ABOUT THIS BOOK
Revivalist Fantasy: Alliterative Verse and Nationalist Literary History by Randy P. Schiff contributes to recent conversations about disciplinary history by analyzing the nationalist context for scholars and editors involved in disseminating the literary historical theory of an Alliterative Revival. Redirecting Alliterative Revivalism’s backward gaze, Revivalist Fantasy re-engages with the local contexts of select alliterative works.
Schiff revises readings of alliterative poetry as Francophobic, exploring the transnational imperialist elitism in the translation William of Palerne. He contributes to the discussion of gender in Sir Gawain and the Green Knight by linking the poem’s powerful female players with anxieties about women’s control of wealth and property in militarized regions of England. The book also explores the emphatically pre-national, borderlands sensibilities informing the Awntyrs off Arthure and Golagros and Gawane, and it examines the exploitation of collaborative composition in the material legacy of the Piers Plowman tradition.

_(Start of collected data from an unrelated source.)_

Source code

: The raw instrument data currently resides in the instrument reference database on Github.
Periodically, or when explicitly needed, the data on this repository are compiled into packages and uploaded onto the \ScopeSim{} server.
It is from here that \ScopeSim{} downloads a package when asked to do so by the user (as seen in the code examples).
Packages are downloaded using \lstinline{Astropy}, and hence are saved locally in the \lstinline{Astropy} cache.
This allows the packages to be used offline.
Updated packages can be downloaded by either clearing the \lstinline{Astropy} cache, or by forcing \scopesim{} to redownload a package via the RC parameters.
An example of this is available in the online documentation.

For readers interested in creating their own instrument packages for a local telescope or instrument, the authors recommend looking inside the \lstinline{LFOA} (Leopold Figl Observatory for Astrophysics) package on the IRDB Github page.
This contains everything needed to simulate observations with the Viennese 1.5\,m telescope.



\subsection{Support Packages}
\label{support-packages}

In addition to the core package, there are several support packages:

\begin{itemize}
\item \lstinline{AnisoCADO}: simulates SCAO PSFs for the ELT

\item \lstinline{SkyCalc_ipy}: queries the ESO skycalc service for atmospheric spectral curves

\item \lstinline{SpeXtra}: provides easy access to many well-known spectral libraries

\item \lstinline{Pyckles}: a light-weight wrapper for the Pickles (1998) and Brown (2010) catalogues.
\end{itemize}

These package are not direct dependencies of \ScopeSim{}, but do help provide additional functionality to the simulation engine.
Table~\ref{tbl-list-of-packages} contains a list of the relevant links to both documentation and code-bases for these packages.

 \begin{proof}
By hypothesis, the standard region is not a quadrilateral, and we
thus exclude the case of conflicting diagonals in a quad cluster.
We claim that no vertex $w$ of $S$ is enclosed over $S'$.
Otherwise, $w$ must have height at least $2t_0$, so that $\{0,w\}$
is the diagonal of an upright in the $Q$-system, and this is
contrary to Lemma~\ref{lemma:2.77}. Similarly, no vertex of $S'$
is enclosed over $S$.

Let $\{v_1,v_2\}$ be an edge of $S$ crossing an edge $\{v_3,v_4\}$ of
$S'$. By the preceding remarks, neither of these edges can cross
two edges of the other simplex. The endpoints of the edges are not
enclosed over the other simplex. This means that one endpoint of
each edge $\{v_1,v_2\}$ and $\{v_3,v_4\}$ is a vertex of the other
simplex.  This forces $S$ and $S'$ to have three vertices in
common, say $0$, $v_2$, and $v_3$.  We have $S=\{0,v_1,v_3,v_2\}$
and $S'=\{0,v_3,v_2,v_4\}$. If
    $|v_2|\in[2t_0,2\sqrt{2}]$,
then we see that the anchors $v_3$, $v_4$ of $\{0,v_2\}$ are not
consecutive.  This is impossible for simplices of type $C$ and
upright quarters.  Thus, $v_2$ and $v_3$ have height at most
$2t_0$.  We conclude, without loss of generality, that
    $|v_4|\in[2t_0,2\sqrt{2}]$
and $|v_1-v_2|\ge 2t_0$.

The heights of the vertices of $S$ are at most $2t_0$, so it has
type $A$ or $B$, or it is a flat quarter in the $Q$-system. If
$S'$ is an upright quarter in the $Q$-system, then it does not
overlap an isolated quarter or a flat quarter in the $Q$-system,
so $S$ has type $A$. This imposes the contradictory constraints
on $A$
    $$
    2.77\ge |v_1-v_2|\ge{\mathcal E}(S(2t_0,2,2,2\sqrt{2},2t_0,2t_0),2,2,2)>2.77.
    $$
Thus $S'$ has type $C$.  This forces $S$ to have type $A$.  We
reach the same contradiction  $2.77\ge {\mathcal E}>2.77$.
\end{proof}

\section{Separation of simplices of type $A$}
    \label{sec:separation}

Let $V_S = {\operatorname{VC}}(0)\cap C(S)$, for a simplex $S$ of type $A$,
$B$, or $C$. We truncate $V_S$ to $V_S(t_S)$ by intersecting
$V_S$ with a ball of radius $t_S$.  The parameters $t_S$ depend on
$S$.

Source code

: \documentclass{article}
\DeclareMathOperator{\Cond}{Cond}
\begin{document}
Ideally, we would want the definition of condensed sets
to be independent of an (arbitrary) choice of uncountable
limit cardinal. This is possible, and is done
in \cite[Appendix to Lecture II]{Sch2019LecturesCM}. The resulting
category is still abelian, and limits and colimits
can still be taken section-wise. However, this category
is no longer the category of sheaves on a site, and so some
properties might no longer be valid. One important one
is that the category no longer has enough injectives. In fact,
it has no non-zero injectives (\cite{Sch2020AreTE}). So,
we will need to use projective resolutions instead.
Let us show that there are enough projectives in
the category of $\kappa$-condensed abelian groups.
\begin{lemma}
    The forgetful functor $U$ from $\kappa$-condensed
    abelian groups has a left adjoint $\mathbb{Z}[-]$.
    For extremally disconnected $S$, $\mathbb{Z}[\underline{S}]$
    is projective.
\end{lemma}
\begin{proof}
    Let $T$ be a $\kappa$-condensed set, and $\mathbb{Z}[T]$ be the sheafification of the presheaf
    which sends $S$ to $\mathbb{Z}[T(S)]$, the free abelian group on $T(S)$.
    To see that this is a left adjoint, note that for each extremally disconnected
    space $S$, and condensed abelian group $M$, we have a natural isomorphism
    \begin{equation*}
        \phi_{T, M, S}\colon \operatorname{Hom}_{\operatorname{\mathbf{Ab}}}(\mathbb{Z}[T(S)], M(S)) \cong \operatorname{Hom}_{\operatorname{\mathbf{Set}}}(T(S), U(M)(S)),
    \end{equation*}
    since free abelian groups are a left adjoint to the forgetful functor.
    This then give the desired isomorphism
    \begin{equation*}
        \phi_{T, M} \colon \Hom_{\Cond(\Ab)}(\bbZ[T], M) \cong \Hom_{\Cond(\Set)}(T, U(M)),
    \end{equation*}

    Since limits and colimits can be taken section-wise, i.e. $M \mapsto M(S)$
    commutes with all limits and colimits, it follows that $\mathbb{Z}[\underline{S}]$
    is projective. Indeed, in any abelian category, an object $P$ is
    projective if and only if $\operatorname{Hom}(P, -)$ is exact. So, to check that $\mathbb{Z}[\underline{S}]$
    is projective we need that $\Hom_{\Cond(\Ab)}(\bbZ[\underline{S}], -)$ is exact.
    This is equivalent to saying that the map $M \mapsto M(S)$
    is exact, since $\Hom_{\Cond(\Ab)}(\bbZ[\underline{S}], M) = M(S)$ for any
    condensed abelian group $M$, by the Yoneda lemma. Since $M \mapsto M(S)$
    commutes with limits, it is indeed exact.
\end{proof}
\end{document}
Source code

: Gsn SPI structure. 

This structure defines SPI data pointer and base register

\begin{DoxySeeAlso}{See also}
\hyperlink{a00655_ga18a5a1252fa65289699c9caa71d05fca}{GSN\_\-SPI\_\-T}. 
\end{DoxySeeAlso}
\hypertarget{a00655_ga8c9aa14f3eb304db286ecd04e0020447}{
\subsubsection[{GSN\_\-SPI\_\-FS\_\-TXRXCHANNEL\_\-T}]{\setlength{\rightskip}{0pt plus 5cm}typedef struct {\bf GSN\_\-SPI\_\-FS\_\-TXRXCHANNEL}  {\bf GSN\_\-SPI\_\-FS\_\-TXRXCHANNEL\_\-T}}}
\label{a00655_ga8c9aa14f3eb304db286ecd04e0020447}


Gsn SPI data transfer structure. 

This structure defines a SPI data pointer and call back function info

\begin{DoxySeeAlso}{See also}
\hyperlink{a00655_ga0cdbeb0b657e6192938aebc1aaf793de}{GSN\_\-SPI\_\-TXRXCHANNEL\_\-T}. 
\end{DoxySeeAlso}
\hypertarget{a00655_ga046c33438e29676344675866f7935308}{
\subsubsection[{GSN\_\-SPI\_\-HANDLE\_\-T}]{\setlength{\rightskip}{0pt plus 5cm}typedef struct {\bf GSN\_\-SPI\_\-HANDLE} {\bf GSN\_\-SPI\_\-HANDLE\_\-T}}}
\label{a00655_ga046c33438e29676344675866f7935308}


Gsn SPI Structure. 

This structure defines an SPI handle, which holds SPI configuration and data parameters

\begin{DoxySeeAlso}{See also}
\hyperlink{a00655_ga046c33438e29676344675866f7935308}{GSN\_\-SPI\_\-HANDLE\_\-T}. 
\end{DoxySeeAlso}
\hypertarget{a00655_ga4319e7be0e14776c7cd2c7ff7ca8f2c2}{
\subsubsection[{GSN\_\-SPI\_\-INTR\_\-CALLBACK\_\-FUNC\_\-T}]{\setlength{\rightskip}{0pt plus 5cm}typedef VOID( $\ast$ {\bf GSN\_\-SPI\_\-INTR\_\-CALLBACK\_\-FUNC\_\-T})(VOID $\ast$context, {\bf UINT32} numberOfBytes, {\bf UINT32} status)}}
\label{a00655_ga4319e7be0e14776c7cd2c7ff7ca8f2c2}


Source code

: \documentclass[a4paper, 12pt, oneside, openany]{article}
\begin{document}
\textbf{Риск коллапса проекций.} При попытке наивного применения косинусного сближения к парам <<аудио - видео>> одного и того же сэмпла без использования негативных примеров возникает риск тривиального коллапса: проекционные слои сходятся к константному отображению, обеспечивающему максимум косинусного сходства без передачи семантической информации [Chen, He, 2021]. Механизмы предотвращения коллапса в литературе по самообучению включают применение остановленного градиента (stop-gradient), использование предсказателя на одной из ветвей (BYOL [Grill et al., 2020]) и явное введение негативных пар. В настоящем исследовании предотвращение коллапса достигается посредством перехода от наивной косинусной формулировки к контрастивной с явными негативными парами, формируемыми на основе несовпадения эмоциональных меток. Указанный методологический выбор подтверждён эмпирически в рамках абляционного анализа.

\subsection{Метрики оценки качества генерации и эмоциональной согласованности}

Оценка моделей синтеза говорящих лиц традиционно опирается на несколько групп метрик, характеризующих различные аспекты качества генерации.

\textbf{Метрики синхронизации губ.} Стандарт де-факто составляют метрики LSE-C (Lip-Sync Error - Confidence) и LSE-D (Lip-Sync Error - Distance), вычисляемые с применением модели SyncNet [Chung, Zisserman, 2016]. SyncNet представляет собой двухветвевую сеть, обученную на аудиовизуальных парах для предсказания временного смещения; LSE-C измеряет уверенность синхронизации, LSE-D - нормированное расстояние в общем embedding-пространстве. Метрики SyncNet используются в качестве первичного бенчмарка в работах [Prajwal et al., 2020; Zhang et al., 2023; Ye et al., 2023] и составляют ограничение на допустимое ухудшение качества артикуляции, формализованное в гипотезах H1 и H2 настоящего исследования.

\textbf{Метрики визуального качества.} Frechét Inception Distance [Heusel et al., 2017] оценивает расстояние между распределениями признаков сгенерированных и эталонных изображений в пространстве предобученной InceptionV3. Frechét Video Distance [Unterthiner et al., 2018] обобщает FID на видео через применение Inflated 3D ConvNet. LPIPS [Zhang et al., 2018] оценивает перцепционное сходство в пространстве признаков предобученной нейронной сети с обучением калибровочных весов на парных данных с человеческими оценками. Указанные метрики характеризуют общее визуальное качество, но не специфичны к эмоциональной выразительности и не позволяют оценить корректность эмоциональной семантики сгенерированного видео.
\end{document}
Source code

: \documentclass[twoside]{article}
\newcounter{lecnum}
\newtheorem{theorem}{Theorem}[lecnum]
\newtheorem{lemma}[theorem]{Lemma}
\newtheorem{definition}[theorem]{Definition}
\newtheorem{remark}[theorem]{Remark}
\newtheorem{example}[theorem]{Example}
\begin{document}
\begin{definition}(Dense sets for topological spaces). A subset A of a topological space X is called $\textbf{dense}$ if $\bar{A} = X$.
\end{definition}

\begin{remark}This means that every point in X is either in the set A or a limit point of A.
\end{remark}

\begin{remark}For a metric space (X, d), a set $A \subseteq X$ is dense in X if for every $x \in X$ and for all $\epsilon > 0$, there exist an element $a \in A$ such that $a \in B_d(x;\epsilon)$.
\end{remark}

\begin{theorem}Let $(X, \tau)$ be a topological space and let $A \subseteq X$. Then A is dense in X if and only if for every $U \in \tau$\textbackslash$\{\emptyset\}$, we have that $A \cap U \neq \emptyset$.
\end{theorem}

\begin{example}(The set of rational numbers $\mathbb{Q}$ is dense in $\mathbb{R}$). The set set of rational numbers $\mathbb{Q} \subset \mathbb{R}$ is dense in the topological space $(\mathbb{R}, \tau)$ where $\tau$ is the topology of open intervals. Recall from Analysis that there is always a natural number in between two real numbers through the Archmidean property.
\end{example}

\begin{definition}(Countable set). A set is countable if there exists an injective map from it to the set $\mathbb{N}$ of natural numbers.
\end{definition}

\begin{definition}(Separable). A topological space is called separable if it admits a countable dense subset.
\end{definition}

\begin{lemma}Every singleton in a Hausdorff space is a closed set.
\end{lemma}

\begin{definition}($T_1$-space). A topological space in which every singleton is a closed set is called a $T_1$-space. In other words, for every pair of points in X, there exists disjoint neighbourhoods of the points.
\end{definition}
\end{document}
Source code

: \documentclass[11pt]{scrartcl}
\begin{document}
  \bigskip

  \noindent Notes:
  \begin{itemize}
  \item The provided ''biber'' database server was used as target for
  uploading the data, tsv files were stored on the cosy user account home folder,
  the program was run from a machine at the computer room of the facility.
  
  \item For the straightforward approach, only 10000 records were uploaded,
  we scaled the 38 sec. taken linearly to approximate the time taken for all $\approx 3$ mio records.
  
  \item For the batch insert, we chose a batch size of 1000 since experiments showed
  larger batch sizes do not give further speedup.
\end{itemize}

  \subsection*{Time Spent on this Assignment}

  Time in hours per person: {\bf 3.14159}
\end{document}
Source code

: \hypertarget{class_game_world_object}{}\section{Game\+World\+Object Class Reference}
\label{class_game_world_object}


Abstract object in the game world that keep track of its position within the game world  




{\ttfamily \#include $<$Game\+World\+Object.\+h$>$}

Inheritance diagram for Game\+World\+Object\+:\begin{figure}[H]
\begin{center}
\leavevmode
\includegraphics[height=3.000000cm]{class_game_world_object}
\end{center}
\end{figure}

Revivalist Fantasy concludes that Revivalist nationalism obscures crucial continuities between late-medieval and post-national worlds and that critics’ interests should be channeled into the forging of connections between past and present rather than suspended in the scholarly pursuit of origins. The book will be of interest to scholars of editorial history and translation studies and to those interested in manuscript studies.